Figure 2. InfoSphere Guardium architecture
Image shows InfoSphere Guardium architecture

InfoSphere Guardium consists of two key components:

  • A lightweight server-side agent known as an S-TAP (software TAP), that sits in the OS
  • A hardened hardware or software or virtual appliance known as a collector, which includes a repository for audit data as well as a web-based console that can be configured for different roles

When the database server (such as Big SQL) receives a data request from a client, the S-TAP copies the network packet and sends it to the collector, where that packet is compared against the security policy that's in place.

As a matter of fact, the real intelligence of the InfoSphere Guardium system is on the collector. That is where the message is broken down into its component parts and logged into an internal repository on the collector, and any necessary actions are taken, such as generating a real-time alert, logging the activity, or blocking a particular local user. By offloading the bulk of the activity (analysis, parsing and logging) to a hardened collector, the performance impact on the database server is minimized (not more than 2-4 percent in most cases).

The types of activities that are logged include session-level information (database user, client IP, server IP, login time, etc.) and the actual SQL that the user issues. Information returned from the database server can also be logged, including SQL errors and login failures. In certain cases, the actual result set can be examined for particular patterns, such as credit card data.

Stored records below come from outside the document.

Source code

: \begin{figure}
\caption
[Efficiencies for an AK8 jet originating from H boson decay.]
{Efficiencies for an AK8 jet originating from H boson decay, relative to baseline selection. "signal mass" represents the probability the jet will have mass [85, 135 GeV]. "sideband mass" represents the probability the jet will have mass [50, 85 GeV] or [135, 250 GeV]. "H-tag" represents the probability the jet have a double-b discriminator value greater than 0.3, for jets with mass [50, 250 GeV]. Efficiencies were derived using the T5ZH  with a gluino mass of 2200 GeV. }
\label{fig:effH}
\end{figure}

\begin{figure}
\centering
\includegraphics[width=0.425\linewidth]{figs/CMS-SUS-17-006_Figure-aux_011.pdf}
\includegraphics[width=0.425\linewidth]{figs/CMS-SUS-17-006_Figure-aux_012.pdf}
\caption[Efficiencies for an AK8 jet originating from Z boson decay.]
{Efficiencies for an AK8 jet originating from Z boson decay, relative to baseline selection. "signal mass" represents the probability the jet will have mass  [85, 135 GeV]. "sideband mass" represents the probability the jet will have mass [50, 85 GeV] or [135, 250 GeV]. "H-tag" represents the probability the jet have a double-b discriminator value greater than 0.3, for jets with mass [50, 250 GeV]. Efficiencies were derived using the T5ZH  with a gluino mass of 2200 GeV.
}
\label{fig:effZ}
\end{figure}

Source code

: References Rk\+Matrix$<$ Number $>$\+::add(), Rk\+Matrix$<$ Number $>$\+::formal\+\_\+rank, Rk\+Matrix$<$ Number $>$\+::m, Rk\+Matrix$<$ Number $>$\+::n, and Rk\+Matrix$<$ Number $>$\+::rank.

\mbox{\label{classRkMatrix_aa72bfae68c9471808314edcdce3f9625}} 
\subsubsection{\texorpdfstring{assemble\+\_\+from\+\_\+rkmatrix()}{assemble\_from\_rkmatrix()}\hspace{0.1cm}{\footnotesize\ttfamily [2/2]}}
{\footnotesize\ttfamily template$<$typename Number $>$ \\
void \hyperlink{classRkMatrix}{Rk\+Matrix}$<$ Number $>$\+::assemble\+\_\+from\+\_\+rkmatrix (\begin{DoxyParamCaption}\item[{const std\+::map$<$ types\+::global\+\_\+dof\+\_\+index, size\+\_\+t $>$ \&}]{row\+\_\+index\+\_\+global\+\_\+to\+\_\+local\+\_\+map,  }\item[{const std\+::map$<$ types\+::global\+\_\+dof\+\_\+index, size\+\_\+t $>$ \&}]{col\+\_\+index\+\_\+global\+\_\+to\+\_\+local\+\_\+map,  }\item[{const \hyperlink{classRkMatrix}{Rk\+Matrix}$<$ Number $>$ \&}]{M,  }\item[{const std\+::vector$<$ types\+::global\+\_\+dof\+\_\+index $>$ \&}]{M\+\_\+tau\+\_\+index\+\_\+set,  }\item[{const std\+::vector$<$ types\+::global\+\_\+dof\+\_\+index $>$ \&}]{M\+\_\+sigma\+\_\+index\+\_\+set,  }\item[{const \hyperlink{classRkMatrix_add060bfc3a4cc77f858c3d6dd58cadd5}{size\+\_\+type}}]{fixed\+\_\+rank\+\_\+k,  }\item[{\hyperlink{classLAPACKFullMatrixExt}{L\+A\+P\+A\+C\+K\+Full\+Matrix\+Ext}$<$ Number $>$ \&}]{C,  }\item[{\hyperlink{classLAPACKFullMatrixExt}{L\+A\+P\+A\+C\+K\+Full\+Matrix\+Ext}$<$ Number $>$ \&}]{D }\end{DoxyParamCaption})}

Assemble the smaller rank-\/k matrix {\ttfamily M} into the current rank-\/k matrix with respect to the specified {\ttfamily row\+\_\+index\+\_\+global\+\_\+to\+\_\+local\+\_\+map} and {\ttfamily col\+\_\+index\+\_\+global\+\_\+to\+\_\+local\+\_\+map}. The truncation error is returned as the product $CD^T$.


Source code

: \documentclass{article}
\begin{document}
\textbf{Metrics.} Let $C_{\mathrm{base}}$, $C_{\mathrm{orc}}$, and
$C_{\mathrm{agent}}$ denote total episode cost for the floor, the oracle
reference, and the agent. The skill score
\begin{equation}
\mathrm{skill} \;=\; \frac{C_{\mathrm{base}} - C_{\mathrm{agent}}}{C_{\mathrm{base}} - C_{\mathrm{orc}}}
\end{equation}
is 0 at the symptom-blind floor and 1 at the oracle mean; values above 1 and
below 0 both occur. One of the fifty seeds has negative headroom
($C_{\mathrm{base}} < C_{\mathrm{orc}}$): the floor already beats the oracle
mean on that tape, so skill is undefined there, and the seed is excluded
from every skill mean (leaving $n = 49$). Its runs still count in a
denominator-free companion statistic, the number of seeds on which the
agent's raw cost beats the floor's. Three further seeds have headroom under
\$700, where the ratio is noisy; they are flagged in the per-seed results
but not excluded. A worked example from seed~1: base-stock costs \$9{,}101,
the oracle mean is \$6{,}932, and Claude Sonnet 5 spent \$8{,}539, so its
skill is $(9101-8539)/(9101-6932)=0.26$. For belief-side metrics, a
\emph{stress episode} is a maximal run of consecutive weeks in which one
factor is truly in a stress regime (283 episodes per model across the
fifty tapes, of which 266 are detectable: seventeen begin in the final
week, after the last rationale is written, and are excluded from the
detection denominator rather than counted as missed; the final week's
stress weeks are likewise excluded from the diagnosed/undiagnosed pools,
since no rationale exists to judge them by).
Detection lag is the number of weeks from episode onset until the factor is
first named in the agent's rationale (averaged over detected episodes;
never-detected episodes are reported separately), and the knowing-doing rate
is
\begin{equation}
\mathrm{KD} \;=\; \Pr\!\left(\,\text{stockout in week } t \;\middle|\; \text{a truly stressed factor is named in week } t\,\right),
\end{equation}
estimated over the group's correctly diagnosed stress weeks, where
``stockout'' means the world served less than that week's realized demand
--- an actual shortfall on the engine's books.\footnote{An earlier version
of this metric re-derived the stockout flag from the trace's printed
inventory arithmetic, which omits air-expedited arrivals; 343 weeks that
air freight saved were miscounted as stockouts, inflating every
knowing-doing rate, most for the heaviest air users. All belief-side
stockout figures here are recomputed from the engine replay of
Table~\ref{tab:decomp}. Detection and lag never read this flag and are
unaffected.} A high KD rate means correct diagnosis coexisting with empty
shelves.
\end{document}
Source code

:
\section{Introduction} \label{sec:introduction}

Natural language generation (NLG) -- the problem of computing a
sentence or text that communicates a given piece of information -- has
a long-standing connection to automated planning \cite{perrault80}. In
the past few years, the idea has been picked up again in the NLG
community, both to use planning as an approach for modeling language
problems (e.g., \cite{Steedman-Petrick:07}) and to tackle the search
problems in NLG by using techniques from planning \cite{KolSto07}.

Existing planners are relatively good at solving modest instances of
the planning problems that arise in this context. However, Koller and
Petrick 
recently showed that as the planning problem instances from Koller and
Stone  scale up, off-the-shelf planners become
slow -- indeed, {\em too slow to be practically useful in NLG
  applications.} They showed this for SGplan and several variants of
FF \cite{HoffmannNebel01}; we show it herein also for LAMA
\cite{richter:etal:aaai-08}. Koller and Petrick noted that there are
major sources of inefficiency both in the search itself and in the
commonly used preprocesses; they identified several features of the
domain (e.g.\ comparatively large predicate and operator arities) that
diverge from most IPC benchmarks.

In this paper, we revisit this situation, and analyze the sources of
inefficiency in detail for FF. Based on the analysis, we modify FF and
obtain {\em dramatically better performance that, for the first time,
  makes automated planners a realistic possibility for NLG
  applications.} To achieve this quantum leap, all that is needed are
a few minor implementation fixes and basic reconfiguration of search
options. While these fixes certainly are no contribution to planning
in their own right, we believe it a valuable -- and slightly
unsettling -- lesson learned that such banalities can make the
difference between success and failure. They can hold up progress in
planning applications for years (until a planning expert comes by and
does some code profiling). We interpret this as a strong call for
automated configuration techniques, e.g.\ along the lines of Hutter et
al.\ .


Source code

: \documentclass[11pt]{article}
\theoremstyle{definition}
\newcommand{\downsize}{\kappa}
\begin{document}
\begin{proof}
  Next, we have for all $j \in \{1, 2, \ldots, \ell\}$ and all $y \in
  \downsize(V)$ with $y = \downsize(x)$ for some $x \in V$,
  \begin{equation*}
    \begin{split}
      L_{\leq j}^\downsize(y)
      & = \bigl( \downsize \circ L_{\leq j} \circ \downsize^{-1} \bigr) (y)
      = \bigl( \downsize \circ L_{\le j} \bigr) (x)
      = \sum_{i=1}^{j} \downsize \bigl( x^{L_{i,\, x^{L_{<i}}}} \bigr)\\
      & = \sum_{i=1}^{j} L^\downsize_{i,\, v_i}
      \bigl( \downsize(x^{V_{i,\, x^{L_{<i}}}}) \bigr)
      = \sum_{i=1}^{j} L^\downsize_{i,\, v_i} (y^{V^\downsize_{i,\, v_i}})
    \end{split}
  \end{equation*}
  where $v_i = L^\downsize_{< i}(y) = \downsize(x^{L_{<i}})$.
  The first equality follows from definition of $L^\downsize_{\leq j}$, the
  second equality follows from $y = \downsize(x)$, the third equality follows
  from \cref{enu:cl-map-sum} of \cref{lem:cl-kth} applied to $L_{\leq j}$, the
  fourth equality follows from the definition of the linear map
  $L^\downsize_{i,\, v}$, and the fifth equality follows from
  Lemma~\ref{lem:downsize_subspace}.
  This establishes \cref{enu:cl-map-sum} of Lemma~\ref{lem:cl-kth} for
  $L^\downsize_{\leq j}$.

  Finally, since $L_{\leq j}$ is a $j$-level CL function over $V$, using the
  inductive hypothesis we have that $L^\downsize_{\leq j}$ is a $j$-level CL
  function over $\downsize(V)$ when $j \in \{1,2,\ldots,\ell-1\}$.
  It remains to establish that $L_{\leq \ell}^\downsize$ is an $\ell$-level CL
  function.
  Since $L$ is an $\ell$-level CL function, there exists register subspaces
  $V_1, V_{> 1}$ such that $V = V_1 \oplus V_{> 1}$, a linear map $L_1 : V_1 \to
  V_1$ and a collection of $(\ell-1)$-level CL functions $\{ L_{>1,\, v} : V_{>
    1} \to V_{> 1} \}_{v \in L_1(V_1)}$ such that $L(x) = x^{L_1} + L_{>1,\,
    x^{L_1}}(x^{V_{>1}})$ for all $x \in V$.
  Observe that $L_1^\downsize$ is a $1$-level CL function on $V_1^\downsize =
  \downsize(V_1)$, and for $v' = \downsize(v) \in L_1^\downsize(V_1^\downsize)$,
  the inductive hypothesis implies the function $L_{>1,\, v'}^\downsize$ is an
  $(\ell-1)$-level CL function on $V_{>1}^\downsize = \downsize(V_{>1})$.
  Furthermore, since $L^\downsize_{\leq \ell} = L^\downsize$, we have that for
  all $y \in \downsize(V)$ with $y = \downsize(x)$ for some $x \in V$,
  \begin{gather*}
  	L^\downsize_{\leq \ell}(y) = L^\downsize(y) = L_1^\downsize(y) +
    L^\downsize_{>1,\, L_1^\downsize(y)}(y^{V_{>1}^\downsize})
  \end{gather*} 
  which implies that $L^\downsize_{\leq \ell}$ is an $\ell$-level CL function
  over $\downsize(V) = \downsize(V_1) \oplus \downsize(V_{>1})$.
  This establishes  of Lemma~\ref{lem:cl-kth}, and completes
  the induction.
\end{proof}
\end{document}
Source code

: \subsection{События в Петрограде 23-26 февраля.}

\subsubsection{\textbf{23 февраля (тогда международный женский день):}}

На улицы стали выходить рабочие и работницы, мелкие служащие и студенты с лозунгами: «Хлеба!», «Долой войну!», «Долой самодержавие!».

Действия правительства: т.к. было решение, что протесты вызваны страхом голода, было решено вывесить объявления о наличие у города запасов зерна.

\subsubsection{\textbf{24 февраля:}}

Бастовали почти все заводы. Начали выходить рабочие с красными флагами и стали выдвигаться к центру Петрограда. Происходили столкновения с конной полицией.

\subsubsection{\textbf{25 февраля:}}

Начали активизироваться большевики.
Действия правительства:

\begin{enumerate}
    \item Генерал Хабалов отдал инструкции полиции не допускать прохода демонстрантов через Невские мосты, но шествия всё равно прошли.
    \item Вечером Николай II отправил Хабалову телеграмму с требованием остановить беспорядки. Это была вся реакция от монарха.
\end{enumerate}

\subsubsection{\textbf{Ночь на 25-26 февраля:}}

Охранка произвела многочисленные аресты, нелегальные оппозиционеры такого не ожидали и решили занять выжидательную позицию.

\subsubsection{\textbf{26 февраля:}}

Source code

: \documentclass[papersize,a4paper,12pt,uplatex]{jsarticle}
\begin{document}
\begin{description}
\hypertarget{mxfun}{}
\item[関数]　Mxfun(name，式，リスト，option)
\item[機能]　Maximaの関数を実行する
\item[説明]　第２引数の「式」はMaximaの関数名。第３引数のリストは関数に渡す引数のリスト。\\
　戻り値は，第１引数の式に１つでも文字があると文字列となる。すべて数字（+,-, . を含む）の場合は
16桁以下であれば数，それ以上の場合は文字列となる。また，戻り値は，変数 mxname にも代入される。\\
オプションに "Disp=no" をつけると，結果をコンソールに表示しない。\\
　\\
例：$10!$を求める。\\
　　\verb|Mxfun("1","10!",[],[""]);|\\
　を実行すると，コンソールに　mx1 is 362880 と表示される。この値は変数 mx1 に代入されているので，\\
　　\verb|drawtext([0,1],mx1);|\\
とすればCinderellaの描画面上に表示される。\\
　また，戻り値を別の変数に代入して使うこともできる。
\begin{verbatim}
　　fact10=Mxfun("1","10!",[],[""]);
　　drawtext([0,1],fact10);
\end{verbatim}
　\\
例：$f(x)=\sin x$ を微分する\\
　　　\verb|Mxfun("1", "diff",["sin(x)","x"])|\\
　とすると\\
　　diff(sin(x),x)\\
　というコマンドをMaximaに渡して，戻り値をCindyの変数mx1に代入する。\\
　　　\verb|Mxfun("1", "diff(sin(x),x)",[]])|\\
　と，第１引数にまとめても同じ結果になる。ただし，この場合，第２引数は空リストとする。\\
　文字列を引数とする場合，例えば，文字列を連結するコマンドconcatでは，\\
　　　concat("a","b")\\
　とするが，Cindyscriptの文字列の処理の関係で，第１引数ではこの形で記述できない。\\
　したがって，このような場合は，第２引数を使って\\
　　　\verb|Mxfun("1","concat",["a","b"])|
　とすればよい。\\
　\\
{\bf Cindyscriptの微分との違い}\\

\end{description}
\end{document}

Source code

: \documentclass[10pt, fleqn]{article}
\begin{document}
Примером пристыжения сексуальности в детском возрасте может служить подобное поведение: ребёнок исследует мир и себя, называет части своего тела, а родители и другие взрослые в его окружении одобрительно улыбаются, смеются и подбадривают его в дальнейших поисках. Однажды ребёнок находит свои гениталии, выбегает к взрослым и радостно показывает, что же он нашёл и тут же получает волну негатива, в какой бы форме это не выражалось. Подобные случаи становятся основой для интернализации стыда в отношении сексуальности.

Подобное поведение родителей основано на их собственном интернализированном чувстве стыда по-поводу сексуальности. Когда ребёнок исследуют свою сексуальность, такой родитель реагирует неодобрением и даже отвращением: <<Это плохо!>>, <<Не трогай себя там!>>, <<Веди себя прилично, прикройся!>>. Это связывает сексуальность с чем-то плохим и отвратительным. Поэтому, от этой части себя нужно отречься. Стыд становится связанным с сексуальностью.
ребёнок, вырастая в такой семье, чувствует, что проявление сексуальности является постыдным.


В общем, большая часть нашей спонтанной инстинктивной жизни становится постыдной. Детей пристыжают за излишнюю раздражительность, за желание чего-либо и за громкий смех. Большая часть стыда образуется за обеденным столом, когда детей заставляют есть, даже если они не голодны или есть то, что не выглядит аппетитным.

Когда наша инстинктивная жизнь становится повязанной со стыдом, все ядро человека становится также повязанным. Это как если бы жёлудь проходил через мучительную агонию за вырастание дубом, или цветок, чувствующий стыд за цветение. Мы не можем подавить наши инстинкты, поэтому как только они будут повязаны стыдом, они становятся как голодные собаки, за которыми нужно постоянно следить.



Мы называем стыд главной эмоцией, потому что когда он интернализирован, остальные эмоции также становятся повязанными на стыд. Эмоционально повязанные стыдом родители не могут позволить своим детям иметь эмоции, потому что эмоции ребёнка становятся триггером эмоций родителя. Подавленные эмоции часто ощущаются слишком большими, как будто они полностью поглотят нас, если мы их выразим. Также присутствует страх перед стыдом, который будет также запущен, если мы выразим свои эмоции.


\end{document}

Depending on the rules set in the policy, different actions can be taken such as logging a policy violation, real-time alerting, and, in some circumstances, blocking or quarantining users.

The InfoSphere Guardium role-based web console provides centralized management of alerts, report definitions, compliance workflow processes, and settings (such as archiving schedules) without the involvement of database administrators, thus providing the separation of duties required by auditors and streamlining compliance activities.

Detailed auditing and flexible reporting

InfoSphere Guardium logs detailed and granular information, as you can see in the sample report shown below. It includes details of the client and server IPs, the source program, the database user, and the SQL command text. (Sensitive data in command text can be masked.)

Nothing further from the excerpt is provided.